Positive And Healthy Mind SD

Auditing vs Accounting: Learning the Nuances That Differentiate Them Both

Auditing is part of accounting and ensures accounting transparency and accuracy for individuals and businesses. While the state obligations in Washington make it compulsory for companies to get their books audited, the Internal Revenue Service (IRS) audits the taxpayers’ financial information in WA to ensure compliance with tax laws.

While the basic knowledge of auditing might help you take correct measures, hiring a professional CPA in Seattle, WA, is the key to ensuring that your business complies with the state tax laws.

Accounting and auditing both serve distinct purposes.

Accounting and auditing go hand in hand, but they serve different purposes. Here’s what accounting aims for:

  • Accounting broadly covers recording, classifying, and summarizing financial transactions.
  • Accountants ensure that the financial data is organized and summarized by maintaining records per GAAP or IFRS standards.
  • Accounting analyzes financial data to demonstrate financial performance and health.
  • Cash-flow statements, balance sheets, income statements, etc., are the elements of accounting procedures.
  • Accounting facilitates business owners’ decision-making by providing vital financial stats.

On the other hand, the purpose of auditing is as follows:

  • Auditing is a systematic, independent examination of financial transactions, records, and processes.
  • The primary objective of auditing is to ensure fairness and reliability in financial transactions and statements.
  • An auditor ensures that the businesses comply with federal and state laws, regulations, standards, and principles.
  • Auditing ensures that businesses have financial transparency and promotes their credibility.

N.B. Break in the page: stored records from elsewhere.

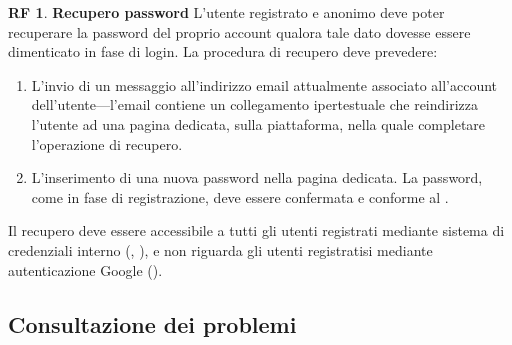 \documentclass[11pt, a4paper]{article}
\theoremstyle{definition}
\newtheorem{funcreq}{RF} %
\begin{document}
\begin{funcreq}
\label{savepassword}
\textbf{Recupero password }
L'utente registrato e anonimo deve poter recuperare la password del proprio
account qualora tale dato dovesse essere dimenticato in fase di login. La
procedura di recupero deve prevedere:
\begin{enumerate}
    \item L'invio di un messaggio all'indirizzo email attualmente associato
    all'account dell'utente—l'email contiene un collegamento ipertestuale
    che reindirizza l'utente ad una pagina dedicata, sulla piattaforma, nella
    quale completare l'operazione di recupero.

    \item L'inserimento di una nuova password nella pagina dedicata. La password, come in fase di
    registrazione, deve essere confermata e conforme al \textcolor{blue}{}.
\end{enumerate}
Il recupero deve essere accessibile a tutti gli utenti registrati mediante
sistema di credenziali interno (\textcolor{blue}{}, \textcolor{blue}{}),
e non riguarda gli utenti registratisi mediante autenticazione Google
(\textcolor{blue}{}).
\end{funcreq}

\subsection{Consultazione dei problemi}\label{consultaprobl}
\end{document}
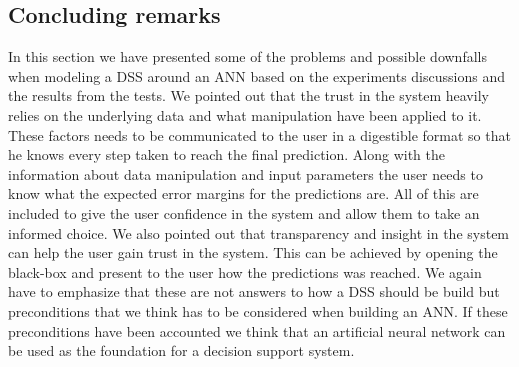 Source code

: \subsection{Concluding remarks}
In this section we have presented some of the problems and possible downfalls when modeling a DSS around an ANN based on the experiments discussions and the results from the tests. We pointed out that the trust in the system heavily relies on the underlying data and what manipulation have been applied to it. These factors needs to be communicated to the user in a digestible format so that he knows every step taken to reach the final prediction. Along with the information about data manipulation and input parameters the user needs to know what the expected error margins for the predictions are. All of this are included to give the user confidence in the system and allow them to take an informed choice. We also pointed out that transparency and insight in the system can help the user gain trust in the system. This can be achieved by opening the black-box and present to the user how the predictions was reached. We again have to emphasize that these are not answers to how a DSS should be build but preconditions that we think has to be considered when building an ANN. If these preconditions have been accounted we think that an artificial neural network can be used as the foundation for a decision support system.



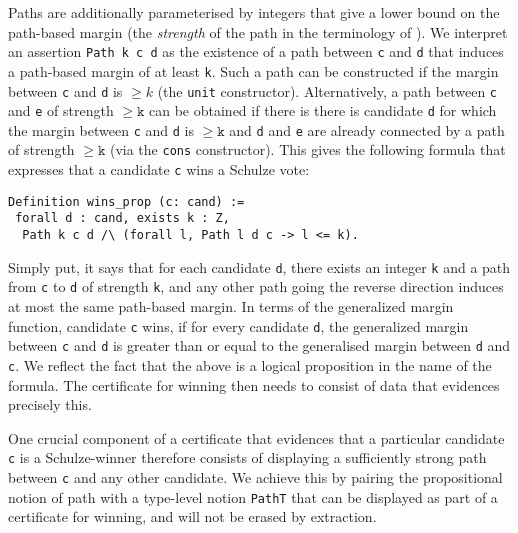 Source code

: \documentclass{llncs}
\begin{document}
\noindent
Paths are additionally parameterised by integers that give a lower
bound on the path-based margin (the \emph{strength} of the path in
the terminology of \cite{Schulze:2011:NMC}). We interpret an
assertion \texttt{Path k c d} as the existence of a path between
\texttt{c} and \texttt{d} that induces a path-based margin of at
least \texttt{k}. Such a path can be constructed 
if the margin between \texttt{c} and \texttt{d} is $\geq
k$ (the \texttt{unit} constructor). 
Alternatively, a path between \texttt{c} and \texttt{e} of strength
$\geq \mathtt{k}$ can be obtained if
there is there is candidate \texttt{d} for which the margin between
\texttt{c} and \texttt{d} is $\geq \mathtt{k}$ and \texttt{d} and
\texttt{e} are already connected by a path of strength $\geq
\mathtt{k}$ (via the \texttt{cons} constructor). 
%
%   
This gives the following formula that expresses that a candidate
\texttt{c} wins a Schulze vote:

\begin{verbatim}   
Definition wins_prop (c: cand) := 
 forall d : cand, exists k : Z, 
  Path k c d /\ (forall l, Path l d c -> l <= k).   
\end{verbatim} 


\noindent
Simply put, it says that for each candidate \texttt{d}, there exists
an integer \texttt{k} and a path from \texttt{c} to \texttt{d} of
strength \texttt{k}, and any other path going the reverse direction
induces at most the same path-based margin.  
In terms of the generalized margin function, 
candidate \texttt{c} wins, if for every candidate \texttt{d}, the generalized margin 
between \texttt{c} and \texttt{d} is greater than or equal to the
generalised margin between \texttt{d} and \texttt{c}.  We reflect
the fact that the above is a logical proposition in the name of the
formula. The certificate for winning then needs to consist of data
that evidences precisely this.

One crucial component of a certificate that evidences that a particular candidate
\texttt{c} is a Schulze-winner therefore consists of displaying a
sufficiently strong path between \texttt{c} and any other candidate.
We achieve this by pairing the propositional notion of path with a
type-level notion \texttt{PathT} that can be displayed as part of a
certificate for winning, and will not be erased by extraction.
\end{document}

Different types of auditing

There are three major types of audits.

External audits

  • A third party, usually a Certified Public Accountant (CPA), performs an external audit.
  • External audit aims at eliminating biased evaluation of a company’s financial stats.
  • It involves the evaluation of financial data and internal control of the company.
  • An external audit report allows stakeholders to make an informed decision.
  • The external audit follows the US Generally Accepted Auditing Standards (GAAS) and rules made by the Public Company Accounting Oversight Board (PCAOB)

Internal audits 

  • Internal audits are carried out by the auditors placed by the company itself.
  • An internal audit is a managerial tool employed to reconcile internal control and processes.
  • Internal auditing allows organizations to ensure that they comply with laws and regulations and maintain precise financial data and reports.

Internal Revenue Service (IRS) audits.

  • IRS audit intends to assess the accuracy of tax returns of an individual or business. 
  • Factors such as a discrepancy in a tax return, high net worth, and huge deductions may trigger an IRS audit. 
  • The objective of an IRS audit is to ensure that the individuals comply with federal and state tax laws and regulations.
  • The IRS may impose penalties for inaccurate and incomplete tax records.